[Collection entries]
____
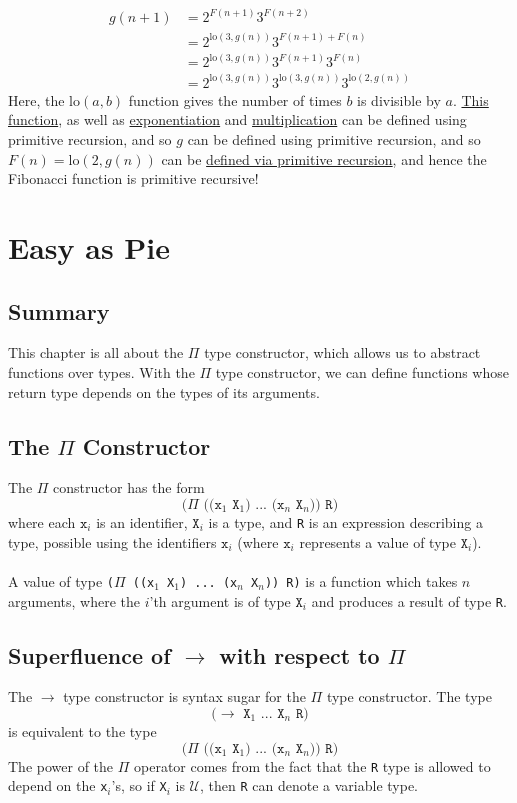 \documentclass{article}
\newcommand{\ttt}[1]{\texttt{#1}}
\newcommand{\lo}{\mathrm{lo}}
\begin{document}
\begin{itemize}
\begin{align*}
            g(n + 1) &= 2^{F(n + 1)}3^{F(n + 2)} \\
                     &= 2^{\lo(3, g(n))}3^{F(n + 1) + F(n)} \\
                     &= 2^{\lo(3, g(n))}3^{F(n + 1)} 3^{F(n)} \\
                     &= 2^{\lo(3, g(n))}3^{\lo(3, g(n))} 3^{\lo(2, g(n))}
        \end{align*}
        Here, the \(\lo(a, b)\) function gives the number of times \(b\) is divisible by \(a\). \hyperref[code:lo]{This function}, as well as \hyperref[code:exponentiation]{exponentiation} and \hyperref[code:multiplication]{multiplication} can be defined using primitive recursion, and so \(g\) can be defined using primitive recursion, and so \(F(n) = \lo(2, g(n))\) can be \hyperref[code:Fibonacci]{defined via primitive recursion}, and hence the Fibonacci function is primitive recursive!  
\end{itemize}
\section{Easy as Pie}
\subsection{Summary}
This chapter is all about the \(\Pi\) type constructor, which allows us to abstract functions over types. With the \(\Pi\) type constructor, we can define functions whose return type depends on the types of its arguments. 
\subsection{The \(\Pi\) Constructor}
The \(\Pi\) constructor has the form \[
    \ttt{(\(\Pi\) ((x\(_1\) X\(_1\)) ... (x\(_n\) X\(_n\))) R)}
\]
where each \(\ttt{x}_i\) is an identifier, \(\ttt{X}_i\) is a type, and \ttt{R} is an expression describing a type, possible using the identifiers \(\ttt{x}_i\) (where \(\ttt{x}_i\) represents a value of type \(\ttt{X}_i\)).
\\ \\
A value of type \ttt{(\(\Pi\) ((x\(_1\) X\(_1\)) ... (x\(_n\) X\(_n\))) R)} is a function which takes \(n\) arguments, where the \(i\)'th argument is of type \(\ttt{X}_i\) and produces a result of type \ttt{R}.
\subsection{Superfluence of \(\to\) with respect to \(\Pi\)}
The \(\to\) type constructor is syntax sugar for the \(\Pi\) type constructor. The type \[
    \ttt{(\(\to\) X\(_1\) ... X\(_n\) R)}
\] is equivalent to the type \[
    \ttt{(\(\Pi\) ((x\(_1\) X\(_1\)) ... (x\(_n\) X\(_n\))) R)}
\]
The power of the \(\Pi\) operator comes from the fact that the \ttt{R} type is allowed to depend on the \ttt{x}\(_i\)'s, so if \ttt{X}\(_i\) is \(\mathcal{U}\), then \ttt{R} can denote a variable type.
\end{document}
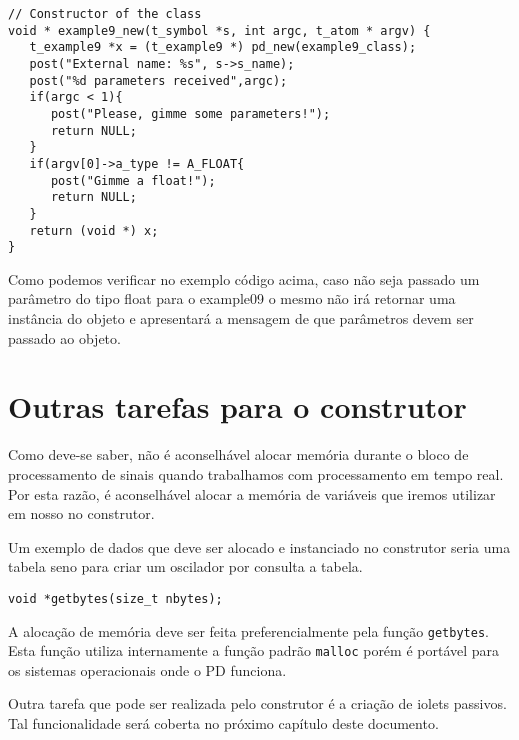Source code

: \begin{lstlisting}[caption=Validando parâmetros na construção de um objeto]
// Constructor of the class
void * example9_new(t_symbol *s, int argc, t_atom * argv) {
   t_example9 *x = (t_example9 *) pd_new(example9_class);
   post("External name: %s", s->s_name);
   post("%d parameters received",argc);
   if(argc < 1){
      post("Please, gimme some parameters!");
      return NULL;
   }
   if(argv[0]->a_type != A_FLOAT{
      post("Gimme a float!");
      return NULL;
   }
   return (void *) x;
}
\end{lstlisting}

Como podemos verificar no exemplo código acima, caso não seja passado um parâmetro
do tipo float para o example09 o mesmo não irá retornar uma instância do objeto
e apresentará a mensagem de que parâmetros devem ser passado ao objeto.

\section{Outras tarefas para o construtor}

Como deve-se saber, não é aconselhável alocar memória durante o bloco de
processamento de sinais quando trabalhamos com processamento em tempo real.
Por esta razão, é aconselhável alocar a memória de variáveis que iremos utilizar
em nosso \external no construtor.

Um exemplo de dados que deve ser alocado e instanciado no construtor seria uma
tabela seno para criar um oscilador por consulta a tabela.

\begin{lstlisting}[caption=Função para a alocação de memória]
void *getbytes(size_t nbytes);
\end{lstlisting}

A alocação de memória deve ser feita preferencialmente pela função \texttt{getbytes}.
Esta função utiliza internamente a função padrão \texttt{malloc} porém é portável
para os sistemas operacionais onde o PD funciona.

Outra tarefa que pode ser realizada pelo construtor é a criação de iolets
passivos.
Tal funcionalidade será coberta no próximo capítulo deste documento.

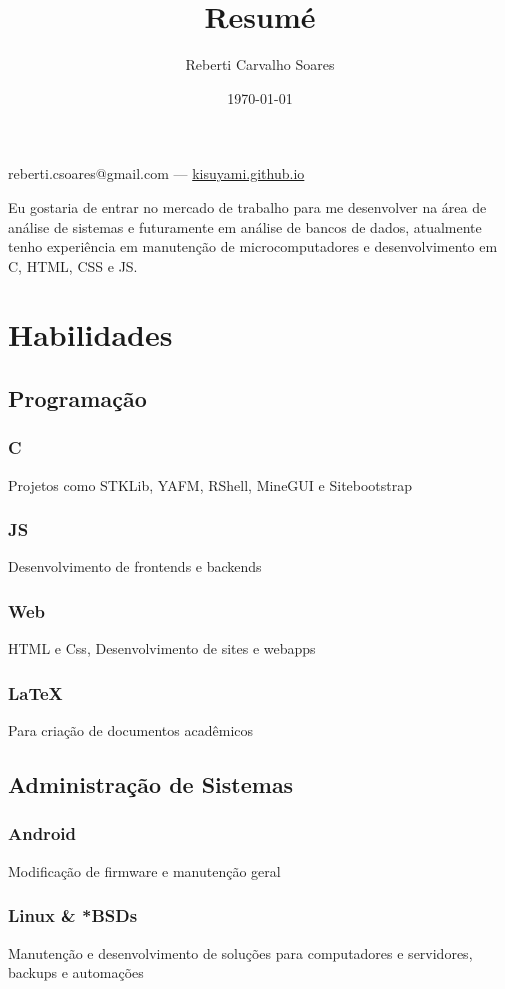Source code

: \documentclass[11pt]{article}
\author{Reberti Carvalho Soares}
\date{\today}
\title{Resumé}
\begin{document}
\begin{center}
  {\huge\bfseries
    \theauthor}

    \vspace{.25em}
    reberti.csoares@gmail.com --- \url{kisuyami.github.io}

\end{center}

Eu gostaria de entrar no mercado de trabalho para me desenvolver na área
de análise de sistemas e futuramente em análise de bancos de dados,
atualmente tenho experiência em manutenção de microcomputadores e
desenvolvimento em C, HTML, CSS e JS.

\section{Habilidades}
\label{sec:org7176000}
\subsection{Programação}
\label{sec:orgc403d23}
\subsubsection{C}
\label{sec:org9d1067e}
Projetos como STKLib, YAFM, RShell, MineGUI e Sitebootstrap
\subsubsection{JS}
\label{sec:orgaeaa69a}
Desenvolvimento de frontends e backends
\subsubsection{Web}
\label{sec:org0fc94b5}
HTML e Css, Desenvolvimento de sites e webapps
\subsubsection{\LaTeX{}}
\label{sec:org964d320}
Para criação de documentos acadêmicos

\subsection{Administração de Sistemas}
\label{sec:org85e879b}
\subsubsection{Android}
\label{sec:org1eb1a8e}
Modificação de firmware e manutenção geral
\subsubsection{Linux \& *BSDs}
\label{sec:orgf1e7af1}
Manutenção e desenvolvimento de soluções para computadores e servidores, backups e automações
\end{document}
____
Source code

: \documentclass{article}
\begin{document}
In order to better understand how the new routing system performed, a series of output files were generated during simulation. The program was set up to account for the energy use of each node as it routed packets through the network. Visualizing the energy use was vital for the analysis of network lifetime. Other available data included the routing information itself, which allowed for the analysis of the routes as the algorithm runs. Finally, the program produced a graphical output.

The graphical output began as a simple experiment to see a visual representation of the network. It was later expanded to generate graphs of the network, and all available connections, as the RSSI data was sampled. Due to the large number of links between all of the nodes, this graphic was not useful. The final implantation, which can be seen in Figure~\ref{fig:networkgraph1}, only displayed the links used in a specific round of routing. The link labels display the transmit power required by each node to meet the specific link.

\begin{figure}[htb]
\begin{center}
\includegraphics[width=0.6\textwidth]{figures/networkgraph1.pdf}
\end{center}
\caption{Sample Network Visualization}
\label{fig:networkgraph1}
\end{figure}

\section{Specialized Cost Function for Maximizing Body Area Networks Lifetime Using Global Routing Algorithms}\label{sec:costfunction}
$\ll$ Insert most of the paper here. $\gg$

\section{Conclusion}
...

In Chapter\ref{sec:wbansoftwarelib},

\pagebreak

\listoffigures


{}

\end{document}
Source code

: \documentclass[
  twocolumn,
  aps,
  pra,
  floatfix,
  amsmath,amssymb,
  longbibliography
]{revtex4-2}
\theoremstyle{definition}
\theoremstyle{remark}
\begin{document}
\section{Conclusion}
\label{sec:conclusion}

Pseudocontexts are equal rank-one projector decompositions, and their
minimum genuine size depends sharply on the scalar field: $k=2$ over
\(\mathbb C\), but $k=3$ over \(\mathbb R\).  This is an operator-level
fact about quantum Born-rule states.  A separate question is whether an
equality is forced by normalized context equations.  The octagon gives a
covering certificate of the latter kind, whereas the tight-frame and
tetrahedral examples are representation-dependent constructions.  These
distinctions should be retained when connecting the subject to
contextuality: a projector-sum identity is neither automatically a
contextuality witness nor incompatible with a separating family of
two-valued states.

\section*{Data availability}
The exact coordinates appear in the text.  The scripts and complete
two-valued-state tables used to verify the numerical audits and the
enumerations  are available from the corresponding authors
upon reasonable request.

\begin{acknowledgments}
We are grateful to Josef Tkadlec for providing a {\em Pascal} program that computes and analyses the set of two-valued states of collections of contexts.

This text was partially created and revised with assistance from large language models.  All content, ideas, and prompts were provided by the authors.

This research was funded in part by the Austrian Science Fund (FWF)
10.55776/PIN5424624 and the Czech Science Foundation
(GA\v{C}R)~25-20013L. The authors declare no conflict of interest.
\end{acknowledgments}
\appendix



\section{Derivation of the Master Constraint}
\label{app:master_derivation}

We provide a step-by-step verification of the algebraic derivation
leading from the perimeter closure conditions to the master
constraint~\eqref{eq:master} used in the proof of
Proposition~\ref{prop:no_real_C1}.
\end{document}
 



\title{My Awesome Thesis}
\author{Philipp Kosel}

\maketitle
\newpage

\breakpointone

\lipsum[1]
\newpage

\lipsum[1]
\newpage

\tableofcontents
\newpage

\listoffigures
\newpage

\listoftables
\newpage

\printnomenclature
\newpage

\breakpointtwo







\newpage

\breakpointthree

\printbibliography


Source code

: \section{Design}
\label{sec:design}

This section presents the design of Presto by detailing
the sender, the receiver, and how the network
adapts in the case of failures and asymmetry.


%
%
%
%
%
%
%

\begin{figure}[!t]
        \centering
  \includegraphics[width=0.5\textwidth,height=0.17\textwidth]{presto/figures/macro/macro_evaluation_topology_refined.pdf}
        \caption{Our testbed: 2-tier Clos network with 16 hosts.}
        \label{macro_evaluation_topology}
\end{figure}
____
* [PROBLEM REQUIREMENTS]:
Look above for the line with "two-valued-state tables used" and the line with "We are grateful". Retype those two lines and every line between them exactly, adding nothing.

* [EXERCISE SOLUTION]:
two-valued-state tables used to verify the numerical audits and the
enumerations  are available from the corresponding authors
upon reasonable request.

\begin{acknowledgments}
We are grateful to Josef Tkadlec for providing a {\em Pascal} program that computes and analyses the set of two-valued states of collections of contexts.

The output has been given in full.